Among the lines below, count those with "Added". Give the total alone.

**Data provided:**
▬▬▬
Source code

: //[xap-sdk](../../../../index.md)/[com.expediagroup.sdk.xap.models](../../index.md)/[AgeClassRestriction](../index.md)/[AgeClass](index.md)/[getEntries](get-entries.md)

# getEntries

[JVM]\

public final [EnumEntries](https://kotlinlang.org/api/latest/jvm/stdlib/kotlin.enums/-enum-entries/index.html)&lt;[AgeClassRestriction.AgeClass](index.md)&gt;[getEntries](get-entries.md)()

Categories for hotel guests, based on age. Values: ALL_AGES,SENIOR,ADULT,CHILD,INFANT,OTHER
▬▬▬
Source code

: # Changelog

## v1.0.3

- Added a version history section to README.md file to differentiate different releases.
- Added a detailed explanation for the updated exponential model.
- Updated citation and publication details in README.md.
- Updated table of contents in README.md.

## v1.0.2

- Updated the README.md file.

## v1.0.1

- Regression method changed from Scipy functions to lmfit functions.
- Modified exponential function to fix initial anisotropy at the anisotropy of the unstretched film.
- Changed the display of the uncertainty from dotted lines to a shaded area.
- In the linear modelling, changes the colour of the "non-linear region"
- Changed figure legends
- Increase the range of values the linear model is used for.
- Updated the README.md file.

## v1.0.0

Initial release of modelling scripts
▬▬▬
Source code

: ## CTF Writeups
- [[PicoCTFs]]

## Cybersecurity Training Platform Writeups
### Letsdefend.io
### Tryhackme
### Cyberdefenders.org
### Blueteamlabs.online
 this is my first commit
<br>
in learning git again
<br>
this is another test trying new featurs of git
▬▬▬
**Exercise response:** 2